Hi, I recently came across what seems to be at least a similar bug, while developing an application. I eventually managed to produce the following test case, which is miscompiling for me using llvm-8.0.0-x86_64-apple-darwin. // gvnbug.c #include <stdlib.h> #include <stdio.h> typedef struct MyStruct { void* pointer1; void* pointer2; } MyStruct; MyStruct entry(const int* pointer, int index) { MyStruct r; if (pointer[index] == 0) { r.pointer1 = 0; r.pointer2 = 0; } else { r.pointer1 = (void*)0x123; r.pointer2 = (void*)0x456; } return r; } int main() { int* pointer = (int*) calloc(1, sizeof(int)); int index = 0; while (1) { MyStruct et = entry(pointer, index); if (et.pointer1 == NULL) break; index++; if (index == pointer[0]) { index = 0; } } pointer[index] = 1; MyStruct r = entry(pointer, index); printf("%p %p\n", r.pointer1, r.pointer2); return 0; } $ clang -c -O1 -emit-llvm gvnbug.c -isysroot /Applications/Xcode.app/Contents/Developer/Platforms/MacOSX.platform/Developer/SDKs/MacOSX10.14.sdk -stdlib=libc++ -o - | opt -gvn | lli 0x0 0x456 The expected output is 0x123 0x456. Omitting the `-gvn` optimization produces the expected output. Is this the same bug?

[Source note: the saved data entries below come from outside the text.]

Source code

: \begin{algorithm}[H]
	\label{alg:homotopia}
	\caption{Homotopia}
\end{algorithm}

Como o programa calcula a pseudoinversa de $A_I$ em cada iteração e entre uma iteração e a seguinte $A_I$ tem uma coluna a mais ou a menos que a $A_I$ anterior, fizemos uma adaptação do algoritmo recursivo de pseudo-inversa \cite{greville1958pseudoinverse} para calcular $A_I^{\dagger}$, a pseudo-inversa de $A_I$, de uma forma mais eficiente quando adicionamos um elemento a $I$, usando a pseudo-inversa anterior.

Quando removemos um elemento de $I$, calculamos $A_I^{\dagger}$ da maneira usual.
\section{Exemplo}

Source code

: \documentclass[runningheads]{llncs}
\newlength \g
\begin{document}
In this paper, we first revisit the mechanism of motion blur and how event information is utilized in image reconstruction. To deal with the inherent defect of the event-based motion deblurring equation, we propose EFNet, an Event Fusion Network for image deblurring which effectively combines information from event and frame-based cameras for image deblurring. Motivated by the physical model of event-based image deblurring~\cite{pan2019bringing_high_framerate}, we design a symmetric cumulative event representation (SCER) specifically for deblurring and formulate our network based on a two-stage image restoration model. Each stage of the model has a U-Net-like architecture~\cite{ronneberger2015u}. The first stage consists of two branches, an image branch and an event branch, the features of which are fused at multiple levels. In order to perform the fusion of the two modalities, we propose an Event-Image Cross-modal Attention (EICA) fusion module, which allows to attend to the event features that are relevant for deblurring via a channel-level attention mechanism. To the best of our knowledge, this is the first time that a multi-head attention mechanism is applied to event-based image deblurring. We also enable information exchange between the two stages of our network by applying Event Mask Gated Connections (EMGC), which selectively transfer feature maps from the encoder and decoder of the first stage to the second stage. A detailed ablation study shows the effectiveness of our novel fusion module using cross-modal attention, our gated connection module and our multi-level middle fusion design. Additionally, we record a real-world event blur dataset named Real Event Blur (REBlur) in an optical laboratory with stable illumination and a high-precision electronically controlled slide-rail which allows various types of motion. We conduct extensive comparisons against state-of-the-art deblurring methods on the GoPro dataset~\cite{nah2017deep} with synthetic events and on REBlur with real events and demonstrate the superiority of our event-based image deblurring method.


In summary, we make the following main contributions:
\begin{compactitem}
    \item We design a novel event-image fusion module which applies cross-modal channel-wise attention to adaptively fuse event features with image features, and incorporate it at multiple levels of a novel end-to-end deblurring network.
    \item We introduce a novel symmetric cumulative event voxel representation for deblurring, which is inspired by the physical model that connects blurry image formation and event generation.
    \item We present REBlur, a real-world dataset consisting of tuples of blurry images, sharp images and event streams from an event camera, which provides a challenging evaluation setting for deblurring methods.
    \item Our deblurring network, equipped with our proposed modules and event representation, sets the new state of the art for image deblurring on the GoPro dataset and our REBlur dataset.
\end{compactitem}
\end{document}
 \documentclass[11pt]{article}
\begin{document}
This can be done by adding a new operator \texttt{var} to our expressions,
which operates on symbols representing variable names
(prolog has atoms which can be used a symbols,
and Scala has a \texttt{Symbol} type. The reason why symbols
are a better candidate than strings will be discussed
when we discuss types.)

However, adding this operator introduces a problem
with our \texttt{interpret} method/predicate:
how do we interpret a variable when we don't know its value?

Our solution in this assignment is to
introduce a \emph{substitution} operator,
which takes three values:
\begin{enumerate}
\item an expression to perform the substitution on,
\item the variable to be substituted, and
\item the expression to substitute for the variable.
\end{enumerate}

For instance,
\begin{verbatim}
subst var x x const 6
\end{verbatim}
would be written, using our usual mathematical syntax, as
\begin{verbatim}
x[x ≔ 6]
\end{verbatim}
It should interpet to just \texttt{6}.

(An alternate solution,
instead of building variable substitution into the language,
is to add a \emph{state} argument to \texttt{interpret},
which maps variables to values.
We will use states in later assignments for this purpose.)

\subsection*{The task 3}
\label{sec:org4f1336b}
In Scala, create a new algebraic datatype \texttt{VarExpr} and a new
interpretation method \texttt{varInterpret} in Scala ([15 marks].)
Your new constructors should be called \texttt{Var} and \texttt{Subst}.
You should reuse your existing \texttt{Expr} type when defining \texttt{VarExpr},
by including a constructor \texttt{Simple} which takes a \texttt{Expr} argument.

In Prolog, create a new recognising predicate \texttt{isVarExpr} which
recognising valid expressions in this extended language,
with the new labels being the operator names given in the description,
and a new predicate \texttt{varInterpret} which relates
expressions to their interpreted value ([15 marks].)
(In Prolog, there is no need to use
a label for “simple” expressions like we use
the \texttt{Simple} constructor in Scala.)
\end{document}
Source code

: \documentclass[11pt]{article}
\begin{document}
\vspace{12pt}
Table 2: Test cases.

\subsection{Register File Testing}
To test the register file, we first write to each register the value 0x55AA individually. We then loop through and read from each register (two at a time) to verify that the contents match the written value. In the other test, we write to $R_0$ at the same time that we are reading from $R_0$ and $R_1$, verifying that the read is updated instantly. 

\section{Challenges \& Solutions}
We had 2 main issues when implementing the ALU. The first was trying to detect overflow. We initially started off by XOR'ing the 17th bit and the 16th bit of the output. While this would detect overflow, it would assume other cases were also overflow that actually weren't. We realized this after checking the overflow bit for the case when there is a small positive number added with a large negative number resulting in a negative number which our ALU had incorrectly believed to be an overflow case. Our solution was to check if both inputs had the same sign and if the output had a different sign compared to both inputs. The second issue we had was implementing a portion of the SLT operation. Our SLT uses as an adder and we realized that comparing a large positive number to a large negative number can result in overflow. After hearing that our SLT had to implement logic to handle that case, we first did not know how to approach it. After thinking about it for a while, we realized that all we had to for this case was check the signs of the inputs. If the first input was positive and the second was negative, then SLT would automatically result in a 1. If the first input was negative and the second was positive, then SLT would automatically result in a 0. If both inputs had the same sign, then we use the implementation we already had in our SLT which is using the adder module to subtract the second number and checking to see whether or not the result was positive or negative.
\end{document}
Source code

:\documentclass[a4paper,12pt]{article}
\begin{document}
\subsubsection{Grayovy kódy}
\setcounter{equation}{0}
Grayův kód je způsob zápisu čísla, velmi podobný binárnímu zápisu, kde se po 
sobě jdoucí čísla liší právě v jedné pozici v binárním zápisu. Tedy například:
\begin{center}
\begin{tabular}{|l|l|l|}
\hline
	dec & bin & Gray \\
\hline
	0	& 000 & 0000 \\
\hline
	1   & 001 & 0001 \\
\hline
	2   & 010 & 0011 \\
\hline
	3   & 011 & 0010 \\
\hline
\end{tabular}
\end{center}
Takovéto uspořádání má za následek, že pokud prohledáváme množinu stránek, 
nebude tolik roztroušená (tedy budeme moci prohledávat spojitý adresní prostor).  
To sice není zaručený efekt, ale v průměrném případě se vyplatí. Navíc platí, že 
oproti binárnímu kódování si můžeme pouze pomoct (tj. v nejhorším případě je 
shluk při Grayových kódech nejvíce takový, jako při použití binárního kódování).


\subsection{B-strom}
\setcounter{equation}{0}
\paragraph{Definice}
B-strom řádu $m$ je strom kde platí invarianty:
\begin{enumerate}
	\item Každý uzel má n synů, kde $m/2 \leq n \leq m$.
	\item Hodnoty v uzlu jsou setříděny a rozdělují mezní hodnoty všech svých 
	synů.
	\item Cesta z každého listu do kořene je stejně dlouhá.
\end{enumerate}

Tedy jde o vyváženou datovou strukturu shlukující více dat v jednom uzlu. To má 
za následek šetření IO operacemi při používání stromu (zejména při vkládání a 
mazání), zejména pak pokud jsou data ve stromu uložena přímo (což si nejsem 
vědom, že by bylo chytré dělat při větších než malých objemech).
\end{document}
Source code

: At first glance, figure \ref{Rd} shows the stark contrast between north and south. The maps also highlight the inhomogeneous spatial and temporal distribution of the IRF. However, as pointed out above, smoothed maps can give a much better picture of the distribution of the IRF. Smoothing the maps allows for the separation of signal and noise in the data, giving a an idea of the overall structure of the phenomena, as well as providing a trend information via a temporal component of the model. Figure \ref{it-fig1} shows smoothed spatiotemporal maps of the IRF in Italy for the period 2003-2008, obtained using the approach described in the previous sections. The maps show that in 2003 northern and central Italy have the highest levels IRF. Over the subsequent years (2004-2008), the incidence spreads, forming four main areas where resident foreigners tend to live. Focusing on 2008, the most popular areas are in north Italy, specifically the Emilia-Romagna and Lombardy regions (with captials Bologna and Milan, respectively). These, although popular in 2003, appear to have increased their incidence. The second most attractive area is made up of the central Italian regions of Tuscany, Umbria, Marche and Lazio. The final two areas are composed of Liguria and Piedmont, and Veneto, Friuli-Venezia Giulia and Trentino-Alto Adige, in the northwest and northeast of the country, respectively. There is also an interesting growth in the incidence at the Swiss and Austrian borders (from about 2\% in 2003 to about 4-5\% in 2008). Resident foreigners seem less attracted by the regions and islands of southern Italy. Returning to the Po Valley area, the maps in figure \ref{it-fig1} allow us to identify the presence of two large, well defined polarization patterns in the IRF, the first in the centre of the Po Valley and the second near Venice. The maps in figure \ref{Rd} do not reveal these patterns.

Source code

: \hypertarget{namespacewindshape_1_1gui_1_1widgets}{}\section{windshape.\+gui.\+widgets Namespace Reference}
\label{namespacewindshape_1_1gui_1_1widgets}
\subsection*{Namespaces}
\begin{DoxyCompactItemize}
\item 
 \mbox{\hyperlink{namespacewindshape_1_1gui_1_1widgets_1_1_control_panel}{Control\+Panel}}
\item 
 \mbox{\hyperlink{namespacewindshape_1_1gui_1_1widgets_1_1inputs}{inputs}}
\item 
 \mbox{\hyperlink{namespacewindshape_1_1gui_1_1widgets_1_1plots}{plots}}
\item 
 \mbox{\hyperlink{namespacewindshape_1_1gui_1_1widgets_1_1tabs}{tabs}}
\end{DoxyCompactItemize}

Hi Kosta, If I understand correctly, it is more like a bug of PRE incorrectly assuming that r.pointer1 is equivalent to et.pointer1 at the first iteration of the loop. After -O1, the bitcode looks like this: ``` pointer = calloc(1, 4) et = entry(pointer, 0) %1 = et.pointer1 if (%1 != null) { // Note that %1 is always null, so this is never taken. %2 = pointer[0] // always 0 do { p = phi(0, %select) inc = p + 1 select = (inc == %2) ? 0 : inc // always inc et2 = entry(pointer, select) } while(et2.pointer1 != null) } i2 = phi(0, select) pointer[i2] = 1 r = entry(pointer, i2) printf(.., r.pointer1, r.pointer2) ``` GVN-PRE replaces r.pointer1 with phi(et.pointer1, et2.pointer1), which is incorrect because `pointer[i2] = 1` makes `r` and `et` different. The incorrect replacement may have been fired due to the existence of the null comparison, but I guess it is not related with our bug (which replaces a pointer with another one with different origin).